*WORK ITEM*
Copy exactly, from the beginning of the material below, every line up to and including the one holding "## Resources", with the pictures left out.

*** Block opens ***

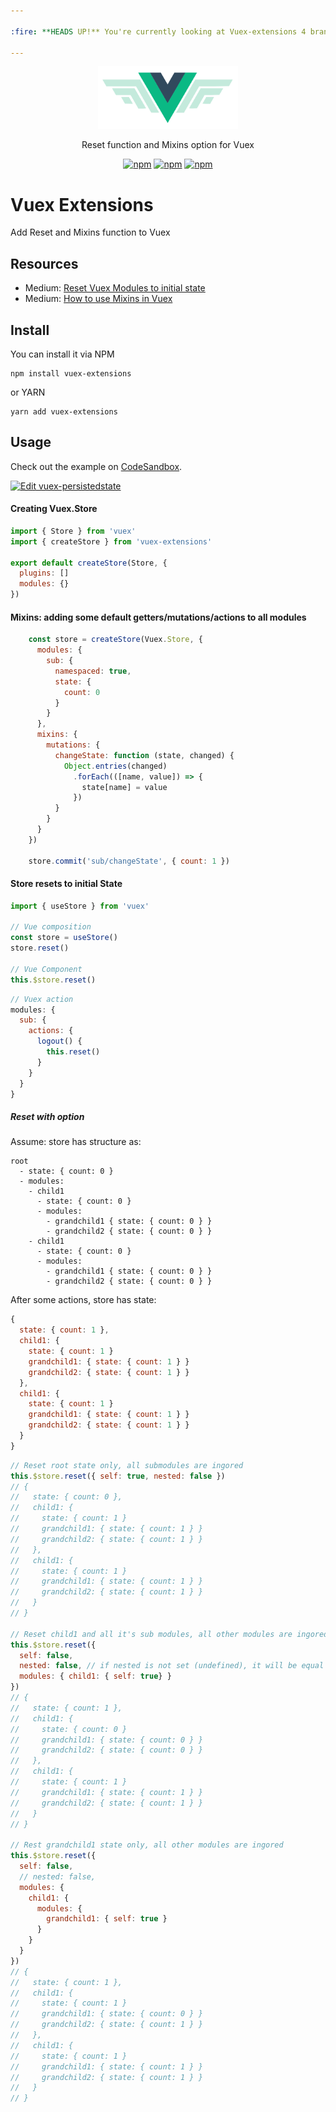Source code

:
 ```yaml
---

:fire: **HEADS UP!** You're currently looking at Vuex-extensions 4 branch. If you're looking for Vuex 3, [please check out `master` branch](https://github.com/huybuidac/vuex-extensions/tree/master).

---
```


<p align="center">
  <img alt="vuex-extensions" height="100" src="./docs/images/logo.png">
</p>
<p align="center">
   Reset function and Mixins option for Vuex
</p>
<p align="center">
  <a href="https://circleci.com/gh/huybuidac/vuex-extensions"><img alt="npm" src="https://circleci.com/gh/huybuidac/vuex-extensions.svg?style=svg"></a>
  <a href="https://badge.fury.io/js/vuex-extensions"><img alt="npm" src="https://badge.fury.io/js/vuex-extensions.svg"></a>
  <a href="https://coveralls.io/github/huybuidac/vuex-extensions?branch=master"><img alt="npm" src="https://coveralls.io/repos/github/huybuidac/vuex-extensions/badge.svg?branch=master"></a>
</p>


# Vuex Extensions
Add Reset and Mixins function to Vuex

## Resources

* Medium: [Reset Vuex Modules to initial state](https://medium.com/@huybuidac_12792/reset-vuex-module-state-d2573bfbd78)
* Medium: [How to use Mixins in Vuex](https://medium.com/@huybuidac_12792/how-to-use-mixins-in-vuex-777f7dc0e5a6)

## Install
You can install it via NPM
```console
npm install vuex-extensions
```

or YARN
```console
yarn add vuex-extensions
```

## Usage

Check out the example on [CodeSandbox](https://codesandbox.io/s/lively-thunder-hrh2o).

[![Edit vuex-persistedstate](https://codesandbox.io/static/img/play-codesandbox.svg)](https://codesandbox.io/s/lively-thunder-hrh2o)

#### Creating Vuex.Store
```js
import { Store } from 'vuex'
import { createStore } from 'vuex-extensions'

export default createStore(Store, {
  plugins: []
  modules: {}
})
```

#### Mixins: adding some default getters/mutations/actions to all modules
```js
    const store = createStore(Vuex.Store, {
      modules: {
        sub: {
          namespaced: true,
          state: {
            count: 0
          }
        }
      },
      mixins: {
        mutations: {
          changeState: function (state, changed) {
            Object.entries(changed)
              .forEach(([name, value]) => {
                state[name] = value
              })
          }
        }
      }
    })
    
    store.commit('sub/changeState', { count: 1 })
```

#### Store resets to initial State
```js
import { useStore } from 'vuex'

// Vue composition
const store = useStore()
store.reset()

// Vue Component
this.$store.reset()
```

```js
// Vuex action
modules: {
  sub: {
    actions: {
      logout() {
        this.reset()
      }
    }
  }
}
```

##### Reset with option
Assume: store has structure as:
```
root
  - state: { count: 0 }
  - modules:
    - child1
      - state: { count: 0 }
      - modules:
        - grandchild1 { state: { count: 0 } }
        - grandchild2 { state: { count: 0 } }
    - child1
      - state: { count: 0 }
      - modules:
        - grandchild1 { state: { count: 0 } }
        - grandchild2 { state: { count: 0 } }
```

After some actions, store has state:
```js
{
  state: { count: 1 },
  child1: { 
    state: { count: 1 }
    grandchild1: { state: { count: 1 } }
    grandchild2: { state: { count: 1 } }
  },
  child1: {
    state: { count: 1 }
    grandchild1: { state: { count: 1 } }
    grandchild2: { state: { count: 1 } }
  }
}
```

```js
// Reset root state only, all submodules are ingored
this.$store.reset({ self: true, nested: false })
// {
//   state: { count: 0 },
//   child1: { 
//     state: { count: 1 }
//     grandchild1: { state: { count: 1 } }
//     grandchild2: { state: { count: 1 } }
//   },
//   child1: {
//     state: { count: 1 }
//     grandchild1: { state: { count: 1 } }
//     grandchild2: { state: { count: 1 } }
//   }
// }

// Reset child1 and all it's sub modules, all other modules are ingored
this.$store.reset({ 
  self: false,
  nested: false, // if nested is not set (undefined), it will be equal to self
  modules: { child1: { self: true} }
})
// {
//   state: { count: 1 },
//   child1: { 
//     state: { count: 0 }
//     grandchild1: { state: { count: 0 } }
//     grandchild2: { state: { count: 0 } }
//   },
//   child1: {
//     state: { count: 1 }
//     grandchild1: { state: { count: 1 } }
//     grandchild2: { state: { count: 1 } }
//   }
// }

// Rest grandchild1 state only, all other modules are ingored
this.$store.reset({ 
  self: false,
  // nested: false,
  modules: { 
    child1: {
      modules: {
        grandchild1: { self: true }
      }
    } 
  }
})
// {
//   state: { count: 1 },
//   child1: { 
//     state: { count: 1 }
//     grandchild1: { state: { count: 0 } }
//     grandchild2: { state: { count: 1 } }
//   },
//   child1: {
//     state: { count: 1 }
//     grandchild1: { state: { count: 1 } }
//     grandchild2: { state: { count: 1 } }
//   }
// }
```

*** Block closes ***

*THE ANSWER*
Source code

:
 ```yaml
---

:fire: **HEADS UP!** You're currently looking at Vuex-extensions 4 branch. If you're looking for Vuex 3, [please check out `master` branch](https://github.com/huybuidac/vuex-extensions/tree/master).

---
```


<p align="center">
  <img alt="vuex-extensions" height="100" src="./docs/images/logo.png">
</p>
<p align="center">
   Reset function and Mixins option for Vuex
</p>
<p align="center">
  <a href="https://circleci.com/gh/huybuidac/vuex-extensions"><img alt="npm" src="https://circleci.com/gh/huybuidac/vuex-extensions.svg?style=svg"></a>
  <a href="https://badge.fury.io/js/vuex-extensions"><img alt="npm" src="https://badge.fury.io/js/vuex-extensions.svg"></a>
  <a href="https://coveralls.io/github/huybuidac/vuex-extensions?branch=master"><img alt="npm" src="https://coveralls.io/repos/github/huybuidac/vuex-extensions/badge.svg?branch=master"></a>
</p>


# Vuex Extensions
Add Reset and Mixins function to Vuex

## Resources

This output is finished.